A tsunami warning has been issued for coastal British Columbia following a magnitude 7.7 earthquake that struck near Haida Gwaii on Saturday night, the U.S. Geological Survey reported.
The Pacific Tsunami Warning Centre said no destructive tsunami was expected from the quake but the West Coast-Alaska Tsunami Warning Centre issued a warning for coastal sections of British Columbia and Alaska. To the south, the warning extended south to Washington, Oregon and Northern California.
Emergency Info B.C. confirms two tsunami waves have been measured at Langara Island on the the northern end of Haida Gwaii. Both measured under 50 centimeters.

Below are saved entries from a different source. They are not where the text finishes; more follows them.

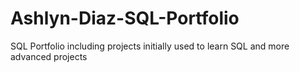 # Ashlyn-Diaz-SQL-Portfolio
SQL Portfolio including projects initially used to learn SQL and more advanced projects

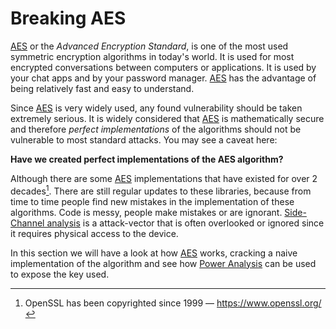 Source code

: # Breaking AES

[AES] or the _Advanced Encryption Standard_, is one of the most used
symmetric encryption algorithms in today's world. It is used for most encrypted
conversations between computers or applications. It is used by your chat apps
and by your password manager. [AES] has the advantage of being relatively fast and
easy to understand.

Since [AES] is very widely used, any found vulnerability should be taken extremely
serious. It is widely considered that [AES] is mathematically secure and
therefore _perfect implementations_ of the algorithms should not be vulnerable to
most standard attacks. You may see a caveat here:

__Have we created perfect implementations of the AES algorithm?__

Although there are some [AES] implementations that have existed for over 2
decades[^openssl]. There are still regular updates to these libraries, because
from time to time people find new mistakes in the implementation of these
algorithms. Code is messy, people make mistakes or are ignorant. [Side-Channel
analysis] is a attack-vector that is often overlooked or ignored since it
requires physical access to the device.

In this section we will have a look at how [AES] works, cracking a naive
implementation of the algorithm and see how [Power Analysis] can be used to
expose the key used.

[Python]: https://en.wikipedia.org/wiki/Python_(programming_language)
[C]: https://en.wikipedia.org/wiki/Python_(programming_language)
[RSA]: https://en.wikipedia.org/wiki/RSA_(cryptosystem)
[AES]: https://nl.wikipedia.org/wiki/Advanced_Encryption_Standard
[Power analysis]: https://en.wikipedia.org/wiki/Power_analysis
[ChipWhisperer]: https://github.com/newaetech/chipwhisperer
[Side-Channel analysis]: https://en.wikipedia.org/wiki/Side-channel_attack
[TQDM]: https://github.com/tqdm/tqdm
[NumPy]: https://numpy.org/
[Ubuntu]: https://en.wikipedia.org/wiki/Ubuntu
[Debian]: https://en.wikipedia.org/wiki/Debian
[ArchLinux]: https://en.wikipedia.org/wiki/Arch_Linux
[Manjaro]: https://en.wikipedia.org/wiki/Manjaro
[matplotlib]: https://matplotlib.org/
[pip]: https://pypi.org/project/pip/
[make]: https://en.wikipedia.org/wiki/Make_(software)
[libusb]: https://en.wikipedia.org/wiki/Libusb
[SimpleSerial C Template]: https://github.com/coastalwhite/simpleserial-c-template
[SimpleSerial]: https://chipwhisperer.readthedocs.io/en/latest/simpleserial.html
[CW Lite ARM]: https://www.newae.com/products/NAE-CWLITE-ARM
[ARM toolchain]: https://developer.arm.com/tools-and-software/open-source-software/developer-tools/gnu-toolchain/gnu-rm/downloads
[Simple Power analysis]: https://en.wikipedia.org/wiki/Power_analysis#Simple_power_analysis
[Differential Power analysis]: https://en.wikipedia.org/wiki/Power_analysis#Differential_power_analysis

[^openssl]: OpenSSL has been copyrighted since 1999 &mdash; <https://www.openssl.org/>
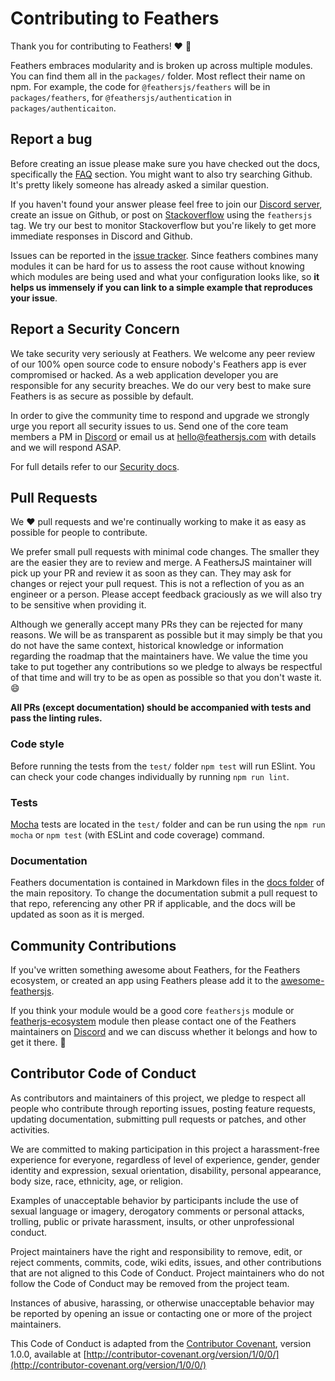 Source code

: # Contributing to Feathers

Thank you for contributing to Feathers! :heart: :tada:

Feathers embraces modularity and is broken up across multiple modules. You can find them all in the `packages/` folder. Most reflect their name on npm. For example, the code for `@feathersjs/feathers` will be in `packages/feathers`, for `@feathersjs/authentication` in `packages/authenticaiton`.

## Report a bug

Before creating an issue please make sure you have checked out the docs, specifically the [FAQ](https://docs.feathersjs.com/help/faq.html) section. You might want to also try searching Github. It's pretty likely someone has already asked a similar question.

If you haven't found your answer please feel free to join our [Discord server](https://discord.gg/qa8kez8QBx), create an issue on Github, or post on [Stackoverflow](http://stackoverflow.com) using the `feathersjs` tag. We try our best to monitor Stackoverflow but you're likely to get more immediate responses in Discord and Github.

Issues can be reported in the [issue tracker](https://github.com/feathersjs/feathers/issues). Since feathers combines many modules it can be hard for us to assess the root cause without knowing which modules are being used and what your configuration looks like, so **it helps us immensely if you can link to a simple example that reproduces your issue**.

## Report a Security Concern

We take security very seriously at Feathers. We welcome any peer review of our 100% open source code to ensure nobody's Feathers app is ever compromised or hacked. As a web application developer you are responsible for any security breaches. We do our very best to make sure Feathers is as secure as possible by default.

In order to give the community time to respond and upgrade we strongly urge you report all security issues to us. Send one of the core team members a PM in [Discord](https://discord.gg/qa8kez8QBx) or email us at <a href="mailto:">hello@feathersjs.com</a> with details and we will respond ASAP.

For full details refer to our [Security docs](https://docs.feathersjs.com/SECURITY.html).

## Pull Requests

We :heart: pull requests and we're continually working to make it as easy as possible for people to contribute.

We prefer small pull requests with minimal code changes. The smaller they are the easier they are to review and merge. A FeathersJS maintainer will pick up your PR and review it as soon as they can. They may ask for changes or reject your pull request. This is not a reflection of you as an engineer or a person. Please accept feedback graciously as we will also try to be sensitive when providing it.

Although we generally accept many PRs they can be rejected for many reasons. We will be as transparent as possible but it may simply be that you do not have the same context, historical knowledge or information regarding the roadmap that the maintainers have. We value the time you take to put together any contributions so we pledge to always be respectful of that time and will try to be as open as possible so that you don't waste it. :smile:

**All PRs (except documentation) should be accompanied with tests and pass the linting rules.**

### Code style

Before running the tests from the `test/` folder `npm test` will run ESlint. You can check your code changes individually by running `npm run lint`.

### Tests

[Mocha](http://mochajs.org/) tests are located in the `test/` folder and can be run using the `npm run mocha` or `npm test` (with ESLint and code coverage) command.

### Documentation

Feathers documentation is contained in Markdown files in the [docs folder](https://github.com/feathersjs/feathers) of the main repository. To change the documentation submit a pull request to that repo, referencing any other PR if applicable, and the docs will be updated as soon as it is merged.

## Community Contributions

If you've written something awesome about Feathers, for the Feathers ecosystem, or created an app using Feathers please add it to the [awesome-feathersjs](https://github.com/feathersjs-ecosystem/awesome-feathersjs).

If you think your module would be a good core `feathersjs` module or [featherjs-ecosystem](https://github.com/feathersjs-ecosystem) module then please contact one of the Feathers maintainers on [Discord](https://discord.gg/qa8kez8QBx) and we can discuss whether it belongs and how to get it there. :beers:

## Contributor Code of Conduct

As contributors and maintainers of this project, we pledge to respect all people who contribute through reporting issues, posting feature requests, updating documentation, submitting pull requests or patches, and other activities.

We are committed to making participation in this project a harassment-free experience for everyone, regardless of level of experience, gender, gender identity and expression, sexual orientation, disability, personal appearance, body size, race, ethnicity, age, or religion.

Examples of unacceptable behavior by participants include the use of sexual language or imagery, derogatory comments or personal attacks, trolling, public or private harassment, insults, or other unprofessional conduct.

Project maintainers have the right and responsibility to remove, edit, or reject comments, commits, code, wiki edits, issues, and other contributions that are not aligned to this Code of Conduct. Project maintainers who do not follow the Code of Conduct may be removed from the project team.

Instances of abusive, harassing, or otherwise unacceptable behavior may be reported by opening an issue or contacting one or more of the project maintainers.

This Code of Conduct is adapted from the [Contributor Covenant](http://contributor-covenant.org), version 1.0.0, available at [http://contributor-covenant.org/version/1/0/0/](http://contributor-covenant.org/version/1/0/0/)
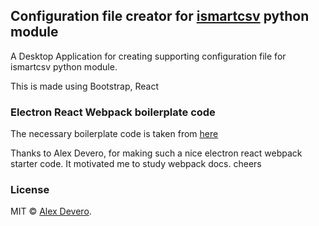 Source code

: ## Configuration file creator for [ismartcsv](https://github.com/jeldikk/ismartcsv) python module

A Desktop Application for creating supporting configuration file for ismartcsv python module. 

This is made using
Bootstrap, React

### Electron React Webpack boilerplate code

The necessary boilerplate code is taken from [here](
https://github.com/alexdevero/electron-react-webpack-boilerplate)

Thanks to Alex Devero, for making such a nice electron react webpack starter code. It motivated me to study webpack docs. cheers
### License

MIT © [Alex Devero](https://alexdevero.com).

The quake was felt across a wide area of north-central B.C., including Prince Rupert, Sandspit and Kitimat, and was felt as far away as Quesnel, Houston and Kamloops. It was followed by multiple aftershocks as high as 5.8 in the following minutes.

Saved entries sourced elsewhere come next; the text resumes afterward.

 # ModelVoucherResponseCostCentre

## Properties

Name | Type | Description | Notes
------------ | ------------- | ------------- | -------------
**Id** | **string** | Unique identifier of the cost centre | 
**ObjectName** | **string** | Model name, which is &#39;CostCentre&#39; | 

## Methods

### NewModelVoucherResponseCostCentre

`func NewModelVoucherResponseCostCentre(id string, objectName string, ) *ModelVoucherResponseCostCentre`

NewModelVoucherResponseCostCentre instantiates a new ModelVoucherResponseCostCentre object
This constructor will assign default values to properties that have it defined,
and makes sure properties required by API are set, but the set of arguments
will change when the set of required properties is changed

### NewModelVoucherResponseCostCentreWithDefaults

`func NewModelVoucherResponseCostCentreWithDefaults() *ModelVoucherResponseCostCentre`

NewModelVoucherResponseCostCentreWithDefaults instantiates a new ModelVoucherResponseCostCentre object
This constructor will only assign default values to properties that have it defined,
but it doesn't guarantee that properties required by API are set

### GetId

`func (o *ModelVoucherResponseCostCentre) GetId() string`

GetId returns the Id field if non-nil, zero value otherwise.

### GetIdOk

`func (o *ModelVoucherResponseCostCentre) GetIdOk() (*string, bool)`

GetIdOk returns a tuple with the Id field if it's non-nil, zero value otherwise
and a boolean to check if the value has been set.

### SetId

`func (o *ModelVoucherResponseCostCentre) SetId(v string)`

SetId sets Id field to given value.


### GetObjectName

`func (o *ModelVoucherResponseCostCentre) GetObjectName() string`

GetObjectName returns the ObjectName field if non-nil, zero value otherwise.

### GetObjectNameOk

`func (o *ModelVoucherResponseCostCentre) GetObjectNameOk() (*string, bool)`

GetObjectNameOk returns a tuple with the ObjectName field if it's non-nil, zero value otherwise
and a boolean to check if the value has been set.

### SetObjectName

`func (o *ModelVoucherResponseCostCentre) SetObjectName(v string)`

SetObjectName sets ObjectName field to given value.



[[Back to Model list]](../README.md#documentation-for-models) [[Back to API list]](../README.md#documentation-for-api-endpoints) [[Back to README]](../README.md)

There have been no reports of damage.
The quake was centred 198 kilometres south-southwest of Prince Rupert at a depth of 10 km, the USGS said.

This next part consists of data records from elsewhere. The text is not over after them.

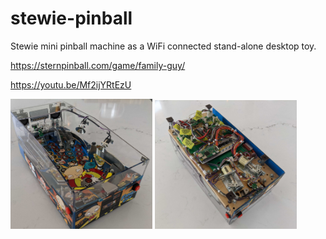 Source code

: # stewie-pinball
Stewie mini pinball machine as a WiFi connected stand-alone desktop toy. 

https://sternpinball.com/game/family-guy/

https://youtu.be/Mf2ijYRtEzU

<p float="left">
<img src="docs/pxl_20201015_185411723.jpg" width="45%">
<img src="docs/pxl_20201015_185430069.jpg" width="45%">
</p>

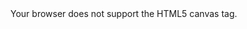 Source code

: <style>

  
  .outer {
 position: relative;
 width: 100%;
 padding-bottom: 100%;
}



</style>

<div class="outer">
 <canvas id="myCanvas"  height="1800" style="display: block;">
Your browser does not support the HTML5 canvas tag.</canvas>
</div>


<script>
var c = document.getElementById("myCanvas");
c.width=2000;//horizontal resolution (?) - increase for better looking text
c.height=500;//vertical resolution (?) - increase for better looking text
var ctx = c.getContext("2d");
ctx.moveTo(200,0);
ctx.lineTo(200,1800);
ctx.stroke();
var ctx2 = c.getContext("2d");
ctx2.beginPath();
ctx2.arc(200, 55, 10, 0, 2 * Math.PI);
ctx2.fillStyle = "#ff0000";
ctx2.fill();
var ctx3 = c.getContext("2d");
ctx3.beginPath();
ctx3.arc(200,155,10,0,2 * Math.PI);
ctx3.fillStyle = "#ff0000";
ctx3.fill();
var ctx4 = c.getContext("2d");
ctx4.font = "30px Arial";
ctx4.fillText("Hello World",250,120);
</script>

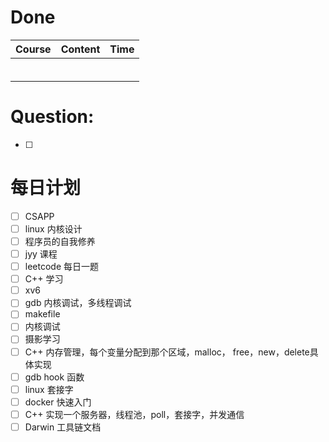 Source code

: # Done
| Course | Content | Time |
| ------ | ------- | ---- |
|        |         |      |
|        |         |      |
|        |         |      |
|        |         |      |
|        |         |      |
|        |         |      |

# Question:
- [ ]  

# 每日计划

- [ ] CSAPP
- [ ] linux 内核设计
- [ ] 程序员的自我修养
- [ ] jyy 课程
- [ ] leetcode 每日一题
- [ ] C++ 学习
- [ ] xv6
- [ ] gdb 内核调试，多线程调试
- [ ] makefile
- [ ] 内核调试
- [ ] 摄影学习
- [ ] C++ 内存管理，每个变量分配到那个区域，malloc， free，new，delete具体实现
- [ ] gdb hook 函数
- [ ] linux 套接字
- [ ] docker 快速入门
- [ ] C++ 实现一个服务器，线程池，poll，套接字，并发通信
- [ ] Darwin 工具链文档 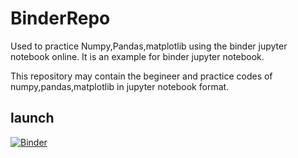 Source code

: # BinderRepo
Used to practice Numpy,Pandas,matplotlib using the binder jupyter notebook online. It is an example for binder jupyter notebook.


This repository may contain the begineer and practice codes of numpy,pandas,matplotlib in jupyter notebook format.


## launch



[![Binder](https://mybinder.org/badge.svg)](https://mybinder.org/v2/gh/harikrishnand/BinderRepo/master)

Natural Resources Canada seismologist John Cassidy says this type of earthquake occurs when two tectonic plates slide against one another, and says it’s not the kind that usually causes substantial tsunamis.
The Pacific Tsunami Warning Centre said there was the possibility of “widespread dangerous coastal flooding accompanied by powerful currents.”
“A major earthquake occurred in the Haida Gwaii region (formerly known as the Queen Charlotte Islands). It was felt across much of north-central B.C., including Haida Gwaii, Prince Rupert, Quesnel and Houston. There have been no reports of damage at this time,” Natural Resources Canada said in a statement issued Saturday night.